A total of 16 DDA data from various urinary ELV, MV and UP fractionations were used for spectral library generation. Merge search of 16 DDA files were accomplished by Protein Pilot v.5.0, revision 4769 (Sciex) using Paragon algorithm against SwissProt Homo Sapiens database (v.050318, 20,328 entries with isoforms) with an automated false discovery rate and the searching parameters as followed; alkylation on cysteine by iodoacetamide, tryptic digestion, TripleTOF 5600 instrument, gel-based ID special factors, ID focus on biological modification, thorough ID search effort, and detected protein threshold [unused ProtScore (Conf)] >0.05 (10%). The standard target-decoy database searching method in the Protein Pilot software was applied to estimate false discovery rates (FDR) at the peptide spectrum match (PSM), peptides and protein levels, while the non-linear fitting method was used to determine both global and local FDR from the decoy database searching. The PSM-, peptide-, and protein-level FDR values along with the total number of expected true positives and false positives at each level were shown in Supplementary Figure S3. The search result was manually inspected for unique peptides and proteins with FDR <1% which were considered valid.

The Protein Pilot search result (*.group) was loaded onto SWATH Acquisition MicroApp v.2.0.2133 in PeakView software v.2.2 (Sciex) to generate an original spectral library. The maximum number of protein to import for spectral library generation was set as the number of proteins identified at 1% global FDR from fit. The original spectral library file (*.txt) was then exported into an Excel worksheet for manual curation.

Manual curation based on the concept of high-quality assay library19 was performed in Excel to remove the source of assay inconsistency and variability as followed; (i) any peptide with modification, except carboxamidomethyl (CAM) of cysteine; (ii) any peptide with missed cleavage; (iii) any peptide that not terminated by lysine or arginine (which considered as non-tryptic peptides); (iv) any peptide that identified as contamination or reversed sequences. Albumin and THP peptides which eluted at different RT covered chromatographic range were used for endogenous RT alignment across all replicates.
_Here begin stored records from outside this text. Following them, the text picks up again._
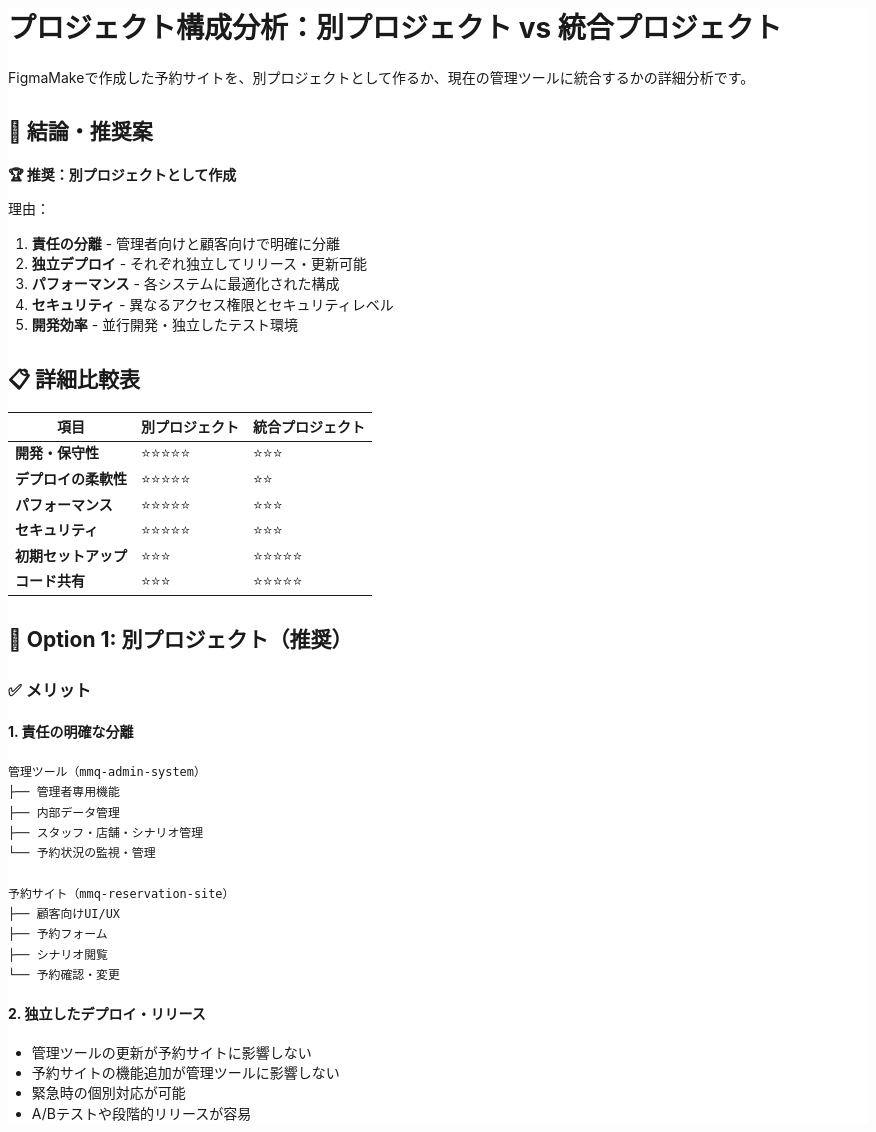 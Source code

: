 # プロジェクト構成分析：別プロジェクト vs 統合プロジェクト

FigmaMakeで作成した予約サイトを、別プロジェクトとして作るか、現在の管理ツールに統合するかの詳細分析です。

## 🎯 結論・推奨案

**🏆 推奨：別プロジェクトとして作成**

理由：
1. **責任の分離** - 管理者向けと顧客向けで明確に分離
2. **独立デプロイ** - それぞれ独立してリリース・更新可能
3. **パフォーマンス** - 各システムに最適化された構成
4. **セキュリティ** - 異なるアクセス権限とセキュリティレベル
5. **開発効率** - 並行開発・独立したテスト環境

## 📋 詳細比較表

| 項目 | 別プロジェクト | 統合プロジェクト |
|------|---------------|------------------|
| **開発・保守性** | ⭐⭐⭐⭐⭐ | ⭐⭐⭐ |
| **デプロイの柔軟性** | ⭐⭐⭐⭐⭐ | ⭐⭐ |
| **パフォーマンス** | ⭐⭐⭐⭐⭐ | ⭐⭐⭐ |
| **セキュリティ** | ⭐⭐⭐⭐⭐ | ⭐⭐⭐ |
| **初期セットアップ** | ⭐⭐⭐ | ⭐⭐⭐⭐⭐ |
| **コード共有** | ⭐⭐⭐ | ⭐⭐⭐⭐⭐ |

## 🔄 Option 1: 別プロジェクト（推奨）

### ✅ メリット

#### 1. **責任の明確な分離**
```
管理ツール（mmq-admin-system）
├── 管理者専用機能
├── 内部データ管理
├── スタッフ・店舗・シナリオ管理
└── 予約状況の監視・管理

予約サイト（mmq-reservation-site）
├── 顧客向けUI/UX
├── 予約フォーム
├── シナリオ閲覧
└── 予約確認・変更
```

#### 2. **独立したデプロイ・リリース**
- 管理ツールの更新が予約サイトに影響しない
- 予約サイトの機能追加が管理ツールに影響しない
- 緊急時の個別対応が可能
- A/Bテストや段階的リリースが容易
The curated spectral library was used for SWATH data extraction.

SWATH-MS analysis

SWATH data extraction of nine DIA files (2.5 μg/injection) was performed by SWATH Acquisition MicroApp (Sciex) using an extraction window of 5 min and the following parameters: 10 peptides/protein, 6 transitions/peptide, excluding shared peptides, peptide confidence >99%, FDR <1%, and XIC width of 0.05 Da. For SWATH data processing, the FDR calculation was performed at the peptide level by the standard target-decoy analysis that built-in the SWATH Acquisition MicroApp, and the result was demonstrated in Supplementary Table S3. Sequence information and quantitative data of 2,231 target peptides detected and quantified at FDR <1% (corresponding to 888 proteins) were shown in Supplementary Table S4. SWATH quantitative data was exported into an Excel file for further analysis.

Data preprocessing, visualization and statistical analysis

Data was preprocessed by Total Area Sum (TAS) approach20 using the following equation; [TAS-normalized protein intensity = (raw SWATH intensity of a particular protein/total intensity of all measured proteins) × 108]. No missing value imputation was done. Data visualization, functional annotation and statistical analysis were performed by Excel, R package MetaboAnalystR (www.metaboanalyst.ca)21, Heml (v.1.0.3.7)22, and David bioinformatics resources 6.823 as appropriate, and p-value < 0.05 after Benjamini-Hochberg correction was considered statistically significant.